Fighting neighborhood blight - WMC Action News 5 - Memphis, Tennessee

Posted by: George Metaxas, 5/31/04, 5:04 p.m.

Fighting neighborhood blight

In a Target Five investigation you saw how many Memphis neighborhoods are fighting a losing battle against blight. But there's a new twist. We found one man fighting an up hill battle to do the right thing.

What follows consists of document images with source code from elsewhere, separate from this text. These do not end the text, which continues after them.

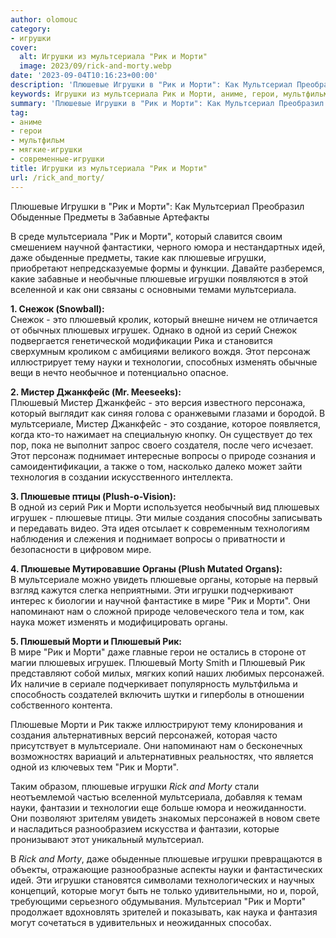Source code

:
 ```yaml
---
author: olomouc
category:
- игрушки
cover:
  alt: Игрушки из мультсериала "Рик и Морти"
  image: 2023/09/rick-and-morty.webp
date: '2023-09-04T10:16:23+00:00'
description: 'Плюшевые Игрушки в "Рик и Морти": Как Мультсериал Преобразил Обыденные Предметы в Забавные Артефакты В среде мультсериала "Рик и Морти", который славится...'
keywords: Игрушки из мультсериала Рик и Морти, аниме, герои, мультфильм, мягкие-игрушки, современные-игрушки, плюшевые, рик, морти, игрушки, плюшевый, мультсериал, обыденные, мультсериала, который, снежок, это, плюшевых, игрушек, одной, науки
summary: 'Плюшевые Игрушки в "Рик и Морти": Как Мультсериал Преобразил Обыденные Предметы в Забавные Артефакты В среде мультсериала "Рик и Морти", который славится...'
tag:
- аниме
- герои
- мультфильм
- мягкие-игрушки
- современные-игрушки
title: Игрушки из мультсериала "Рик и Морти"
url: /rick_and_morty/
---
```


Плюшевые Игрушки в "Рик и Морти": Как Мультсериал Преобразил Обыденные Предметы в Забавные Артефакты

В среде мультсериала "Рик и Морти", который славится своим смешением научной фантастики, черного юмора и нестандартных идей, даже обыденные предметы, такие как плюшевые игрушки, приобретают непредсказуемые формы и функции. Давайте разберемся, какие забавные и необычные плюшевые игрушки появляются в этой вселенной и как они связаны с основными темами мультсериала.

**1\. Снежок (Snowball):**  
Снежок \- это плюшевый кролик, который внешне ничем не отличается от обычных плюшевых игрушек. Однако в одной из серий Снежок подвергается генетической модификации Рика и становится сверхумным кроликом с амбициями великого вождя. Этот персонаж иллюстрирует тему науки и технологии, способных изменять обычные вещи в нечто необычное и потенциально опасное.

**2\. Мистер Джанкфейс (Mr. Meeseeks):**  
Плюшевый Мистер Джанкфейс \- это версия известного персонажа, который выглядит как синяя голова с оранжевыми глазами и бородой. В мультсериале, Мистер Джанкфейс \- это создание, которое появляется, когда кто-то нажимает на специальную кнопку. Он существует до тех пор, пока не выполнит запрос своего создателя, после чего исчезает. Этот персонаж поднимает интересные вопросы о природе сознания и самоидентификации, а также о том, насколько далеко может зайти технология в создании искусственного интеллекта.

**3\. Плюшевые птицы (Plush-o-Vision):**  
В одной из серий Рик и Морти используется необычный вид плюшевых игрушек \- плюшевые птицы. Эти милые создания способны записывать и передавать видео. Эта идея отсылает к современным технологиям наблюдения и слежения и поднимает вопросы о приватности и безопасности в цифровом мире.

**4\. Плюшевые Мутировавшие Органы (Plush Mutated Organs):**  
В мультсериале можно увидеть плюшевые органы, которые на первый взгляд кажутся слегка неприятными. Эти игрушки подчеркивают интерес к биологии и научной фантастике в мире "Рик и Морти". Они напоминают нам о сложной природе человеческого тела и том, как наука может изменять и модифицировать органы.

**5\. Плюшевый Морти и Плюшевый Рик:**  
В мире "Рик и Морти" даже главные герои не остались в стороне от магии плюшевых игрушек. Плюшевый Morty Smith и Плюшевый Рик представляют собой милых, мягких копий наших любимых персонажей. Их наличие в сериале подчеркивает популярность мультфильма и способность создателей включить шутки и гиперболы в отношении собственного контента.

Плюшевые Морти и Рик также иллюстрируют тему клонирования и создания альтернативных версий персонажей, которая часто присутствует в мультсериале. Они напоминают нам о бесконечных возможностях вариаций и альтернативных реальностях, что является одной из ключевых тем "Рик и Морти".

Таким образом, плюшевые игрушки _Rick and Morty_ стали неотъемлемой частью вселенной мультсериала, добавляя к темам науки, фантазии и технологии еще больше юмора и неожиданности. Они позволяют зрителям увидеть знакомых персонажей в новом свете и насладиться разнообразием искусства и фантазии, которые пронизывают этот уникальный мультсериал.

В _Rick and Morty_, даже обыденные плюшевые игрушки превращаются в объекты, отражающие разнообразные аспекты науки и фантастических идей. Эти игрушки становятся символами технологических и научных концепций, которые могут быть не только удивительными, но и, порой, требующими серьезного обдумывания. Мультсериал "Рик и Морти" продолжает вдохновлять зрителей и показывать, как наука и фантазия могут сочетаться в удивительных и неожиданных способах.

There's a sigh of frustration from Reggie Woods as he crawls through a kicked-in door to the home he inherited from his aunt. "I hate to see it in the shape that it's in." Vacant, trashed by trespassers, condemned by the city and now it's on a list to be torn down. "It has a lot of potential, it's part of the family and I would like to keep it." But so far getting the house back into shape has been an uphill battle. Vandals repeatedly break in. In the kitchen, they stole the cabinets and the counter-tops. The sink is gone along with all the hardware. The hot water heater is gone. They even ripped the wiring out of the wall, including wires that went to a now neutralized security system. "It seems like if the neighborhood wants it to be better, someone should put forth the effort when they see things going on, start calling the police." According to records, no one called Memphis police to report any break-ins at the Klondyke area home within the last month. But, it's hard for Woods to believe no one saw whoever walked out of the house with a toilet. The block's former president says most of her neighbors won't report the crime they see out of fear. Fannie Scruggs, Former Alma St. Block Pres. said, "They think somebody will get back at them, that's what they think." They are fears Memphis Police Director James Bolden says are unfounded, since tips to police remain anonymous. But there is another concern. Bolden said, "Unfortunately burglary isn't a high priority crime as far as the prosecution sometimes. You know sometimes people are picked up for burglary and may be out on probation in a very short period time." Then, they're back on the street able to commit the same crimes. But despite the latest string of crimes against his home, Woods says he's going to give fixing it up one more shot. "It's worth it too me." He's considering moving in until the rehab work is done.

To avoid becoming a target for burglars when renovating a home, police recommend installing security doors first and moving in fixtures and appliances last.